I realized there is also a lot more complexity there.  There is surrender.  The ride is going to take me where the ride is going to take me at whatever speed it is going to take me there, and there is nothing I can really do about it.  What I am really left with is how I choose to react to it.  How do I engage with the ride as I am being hurled this way and that?  For some, it is truly terrifying, and for others, pure delight.  In fact, for me, I was aware that there were moments of each, just in a single pass on the ride. 

Next, I was aware that the ride, like all experiences in life, is impermanent.  This can be the good or bad news, depending on where you fall on the spectrum of roller coaster riders.  It starts, happens, and ends.  In one moment there is the experience and in the next, there is only the memory.  Even the ones we rode several times, at the end of the day, this too was the reality.  The day itself began, happened, and ended with a lot of laughs and fun memories, but the experience itself was fleeting and is now frozen somewhere in time.

Another thing about rides is that they are exactly as they are.  They are consistent.  I can like or not like a ride, and it is not elevated or diminished either way. It simply is as it is.  If I get on, I know what I’m going to get.  So, in any moment, if I am displeased or horrified, I am fully aware that getting on this damned thing was fully my own choice.  The ride was simply there.  I chose to get on.  Some may like it, others may not, but the ride just goes on being the ride, unwavering.

On Sunday, our time together ended, and everyone went their separate ways.  I found myself alone in my home, with only the memories and pictures of a great time had.  I laughed at some of the reminders, and teared up at pride in my daughters for their adventurous spirits, as well as the loss of the time together.  I realize increasingly in my life that the laughter AND the tears need to be accepted for the wholeness of the experience is to be appreciated. 

This all, as I stated at the beginning of this already rambling diatribe, is a metaphor for life.  Our lives are filled with joyful and painful experiences.  We all have happy times, and times of loss and pain.  We understand the natures of togetherness and loneliness, joy and sadness, generosity and greed, feeling well and being ill, holding on and letting go.  Life is made up of all of it; the good, bad, and the ugly as we say.  The danger many of us face is in holding on to only part of the experience, while denying others.  If we hold on to only the peak experiences, we miss the little ones that make life so worth living.  If we hang on only to the happy or “good” times, the difficult ones become terrifying as we try futilely to resist them.  If we only see the darkness, we can not be simultaneously aware of the light, and so on. 

Living peacefully and with an enduring sense of contentment means embracing all of these facets of life equally.  Good times will come and go, as will painful ones.  This is the true nature of life.  We want to hold on to the good times and make them last, while pushing away or shortening the rough patches as much as possible.  Both tendencies can be equally damaging to our enjoyment of the ride.  Accepting the experiences we want while denying those we don’t want only leads to thinking there is another reality that is “supposed to be happening.”  When that reality is not the one we seem to be living, that causes stress and turmoil. 

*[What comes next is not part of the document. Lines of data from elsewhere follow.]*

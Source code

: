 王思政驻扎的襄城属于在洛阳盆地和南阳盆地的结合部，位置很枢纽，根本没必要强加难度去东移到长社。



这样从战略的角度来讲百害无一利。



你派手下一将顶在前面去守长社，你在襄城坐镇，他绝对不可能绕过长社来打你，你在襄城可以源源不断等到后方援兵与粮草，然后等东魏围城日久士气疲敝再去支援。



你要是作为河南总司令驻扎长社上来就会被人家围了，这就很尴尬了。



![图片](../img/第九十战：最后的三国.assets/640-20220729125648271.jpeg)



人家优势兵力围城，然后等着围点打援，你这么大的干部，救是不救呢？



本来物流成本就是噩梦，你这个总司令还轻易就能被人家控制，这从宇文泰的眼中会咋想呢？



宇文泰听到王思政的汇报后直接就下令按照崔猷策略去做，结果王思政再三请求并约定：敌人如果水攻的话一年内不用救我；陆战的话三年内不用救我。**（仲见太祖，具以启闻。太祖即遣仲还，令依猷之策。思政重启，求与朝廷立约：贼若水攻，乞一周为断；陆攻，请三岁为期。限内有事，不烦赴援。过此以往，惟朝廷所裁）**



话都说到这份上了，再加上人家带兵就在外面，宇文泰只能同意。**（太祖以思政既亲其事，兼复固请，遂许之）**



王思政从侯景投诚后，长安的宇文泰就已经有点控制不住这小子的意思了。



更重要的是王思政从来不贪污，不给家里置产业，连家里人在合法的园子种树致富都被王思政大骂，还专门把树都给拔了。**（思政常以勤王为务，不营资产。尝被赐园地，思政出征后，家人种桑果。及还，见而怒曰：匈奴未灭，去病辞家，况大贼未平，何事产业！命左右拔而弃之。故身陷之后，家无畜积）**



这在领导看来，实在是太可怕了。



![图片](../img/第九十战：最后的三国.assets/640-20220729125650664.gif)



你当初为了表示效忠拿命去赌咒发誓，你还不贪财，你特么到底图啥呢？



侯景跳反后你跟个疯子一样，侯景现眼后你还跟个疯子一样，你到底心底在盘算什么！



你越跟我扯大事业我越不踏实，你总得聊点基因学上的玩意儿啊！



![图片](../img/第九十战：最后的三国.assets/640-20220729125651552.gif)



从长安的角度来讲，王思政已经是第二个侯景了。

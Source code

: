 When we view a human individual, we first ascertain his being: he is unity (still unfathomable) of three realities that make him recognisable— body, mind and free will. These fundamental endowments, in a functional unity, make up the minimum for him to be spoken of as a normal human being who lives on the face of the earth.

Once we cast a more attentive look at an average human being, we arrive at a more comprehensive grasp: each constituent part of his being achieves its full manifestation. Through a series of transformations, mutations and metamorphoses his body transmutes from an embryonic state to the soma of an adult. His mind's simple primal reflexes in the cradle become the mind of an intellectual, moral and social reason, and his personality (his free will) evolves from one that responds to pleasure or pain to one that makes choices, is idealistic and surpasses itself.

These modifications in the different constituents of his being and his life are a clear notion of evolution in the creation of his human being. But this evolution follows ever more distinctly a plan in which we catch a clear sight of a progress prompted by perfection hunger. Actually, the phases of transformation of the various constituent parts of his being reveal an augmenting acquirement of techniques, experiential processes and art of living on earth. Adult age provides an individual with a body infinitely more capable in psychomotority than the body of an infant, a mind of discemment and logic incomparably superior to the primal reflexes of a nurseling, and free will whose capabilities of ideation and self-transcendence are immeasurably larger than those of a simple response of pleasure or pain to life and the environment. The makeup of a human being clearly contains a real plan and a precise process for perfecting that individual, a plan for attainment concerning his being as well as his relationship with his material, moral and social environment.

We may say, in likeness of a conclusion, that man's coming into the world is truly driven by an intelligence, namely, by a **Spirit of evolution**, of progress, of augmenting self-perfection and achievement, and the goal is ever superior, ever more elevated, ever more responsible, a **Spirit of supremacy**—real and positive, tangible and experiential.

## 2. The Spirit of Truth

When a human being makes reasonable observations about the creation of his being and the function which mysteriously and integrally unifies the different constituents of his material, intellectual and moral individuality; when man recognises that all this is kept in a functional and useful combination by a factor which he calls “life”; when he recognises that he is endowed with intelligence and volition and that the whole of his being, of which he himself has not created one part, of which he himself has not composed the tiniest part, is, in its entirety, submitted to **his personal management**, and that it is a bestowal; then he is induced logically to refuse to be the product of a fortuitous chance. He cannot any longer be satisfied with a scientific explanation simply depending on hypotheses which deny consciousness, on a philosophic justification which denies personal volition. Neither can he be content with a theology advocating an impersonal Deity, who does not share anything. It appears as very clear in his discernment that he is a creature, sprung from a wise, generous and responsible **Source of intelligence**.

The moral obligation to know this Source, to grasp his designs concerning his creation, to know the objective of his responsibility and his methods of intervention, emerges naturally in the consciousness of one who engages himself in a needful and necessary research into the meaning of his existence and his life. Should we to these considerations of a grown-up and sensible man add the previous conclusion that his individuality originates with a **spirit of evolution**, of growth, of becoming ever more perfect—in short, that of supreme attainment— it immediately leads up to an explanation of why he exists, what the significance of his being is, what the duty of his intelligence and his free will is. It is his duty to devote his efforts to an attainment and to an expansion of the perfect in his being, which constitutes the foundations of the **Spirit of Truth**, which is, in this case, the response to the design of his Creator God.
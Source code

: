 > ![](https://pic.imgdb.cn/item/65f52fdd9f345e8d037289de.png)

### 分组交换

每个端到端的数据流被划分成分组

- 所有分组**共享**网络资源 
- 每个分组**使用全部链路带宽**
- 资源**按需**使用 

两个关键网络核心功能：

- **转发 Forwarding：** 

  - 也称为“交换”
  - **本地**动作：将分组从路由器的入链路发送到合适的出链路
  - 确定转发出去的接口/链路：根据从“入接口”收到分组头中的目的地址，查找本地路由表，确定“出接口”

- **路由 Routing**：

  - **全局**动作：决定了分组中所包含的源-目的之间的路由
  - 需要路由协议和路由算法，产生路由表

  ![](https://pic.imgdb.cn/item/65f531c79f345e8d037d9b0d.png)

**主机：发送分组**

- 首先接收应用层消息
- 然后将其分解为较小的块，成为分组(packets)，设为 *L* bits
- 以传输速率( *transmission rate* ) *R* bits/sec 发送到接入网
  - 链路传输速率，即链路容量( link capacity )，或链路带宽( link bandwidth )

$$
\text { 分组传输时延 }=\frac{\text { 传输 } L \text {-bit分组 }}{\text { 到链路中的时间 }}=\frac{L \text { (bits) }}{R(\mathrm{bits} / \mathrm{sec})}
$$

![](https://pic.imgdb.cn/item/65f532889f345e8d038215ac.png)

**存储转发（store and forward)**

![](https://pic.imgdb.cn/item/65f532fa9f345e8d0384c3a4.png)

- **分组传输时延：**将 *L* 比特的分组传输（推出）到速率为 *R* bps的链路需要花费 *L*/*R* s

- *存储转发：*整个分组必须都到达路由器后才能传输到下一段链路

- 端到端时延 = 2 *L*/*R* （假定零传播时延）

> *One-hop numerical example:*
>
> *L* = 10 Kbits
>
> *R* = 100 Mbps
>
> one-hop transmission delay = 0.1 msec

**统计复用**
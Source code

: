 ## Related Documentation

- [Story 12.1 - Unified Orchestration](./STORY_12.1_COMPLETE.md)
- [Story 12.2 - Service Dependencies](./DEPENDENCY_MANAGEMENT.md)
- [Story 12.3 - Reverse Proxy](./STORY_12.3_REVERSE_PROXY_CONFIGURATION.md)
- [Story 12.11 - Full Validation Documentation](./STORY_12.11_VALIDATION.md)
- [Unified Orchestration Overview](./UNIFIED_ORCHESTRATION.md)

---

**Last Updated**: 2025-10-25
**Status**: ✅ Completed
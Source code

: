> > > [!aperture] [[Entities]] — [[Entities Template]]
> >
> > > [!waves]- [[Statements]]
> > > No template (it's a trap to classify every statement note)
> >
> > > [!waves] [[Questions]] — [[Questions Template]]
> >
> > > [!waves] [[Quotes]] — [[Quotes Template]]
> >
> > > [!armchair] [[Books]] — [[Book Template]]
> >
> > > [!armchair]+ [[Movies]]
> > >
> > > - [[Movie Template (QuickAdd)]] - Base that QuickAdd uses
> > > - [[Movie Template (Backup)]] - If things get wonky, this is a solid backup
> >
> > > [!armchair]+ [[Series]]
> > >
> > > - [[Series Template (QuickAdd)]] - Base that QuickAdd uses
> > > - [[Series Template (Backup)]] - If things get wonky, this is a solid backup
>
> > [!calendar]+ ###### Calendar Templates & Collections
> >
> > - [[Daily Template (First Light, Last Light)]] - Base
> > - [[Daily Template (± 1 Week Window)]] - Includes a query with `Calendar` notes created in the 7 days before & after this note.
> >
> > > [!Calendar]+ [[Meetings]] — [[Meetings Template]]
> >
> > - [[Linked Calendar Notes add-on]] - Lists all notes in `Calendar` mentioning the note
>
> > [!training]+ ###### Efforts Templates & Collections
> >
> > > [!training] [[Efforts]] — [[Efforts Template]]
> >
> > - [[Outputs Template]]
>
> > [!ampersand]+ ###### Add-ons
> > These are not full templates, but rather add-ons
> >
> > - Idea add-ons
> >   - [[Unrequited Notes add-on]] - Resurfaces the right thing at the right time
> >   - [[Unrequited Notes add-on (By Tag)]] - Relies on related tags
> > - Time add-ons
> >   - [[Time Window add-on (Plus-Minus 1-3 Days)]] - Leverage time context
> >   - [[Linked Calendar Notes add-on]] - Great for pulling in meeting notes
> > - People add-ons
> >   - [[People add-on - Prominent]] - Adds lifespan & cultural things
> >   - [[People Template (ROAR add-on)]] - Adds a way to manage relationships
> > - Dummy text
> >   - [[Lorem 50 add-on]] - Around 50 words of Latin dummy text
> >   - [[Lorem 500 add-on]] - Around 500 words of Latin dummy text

The truth is, life is often much like the roller coaster.  Many times, it will simply take you where it is taking you at the pace it is taking you there.  The only thing you can do is buckle in, hold on, and choose how to respond while this portion of the ride is in progress, realizing that whatever it is you are going through, is impermanent.  Integrating the totality of the experience, as required for full appreciation of the roller coaster, is necessary if you are to be whole, remain empowered, understand your own strength, healing capacity, and to truly embrace the beauty of your own life.  Remember, you are perfect just as you are, and the world needs nothing more or less from you than to be exactly that.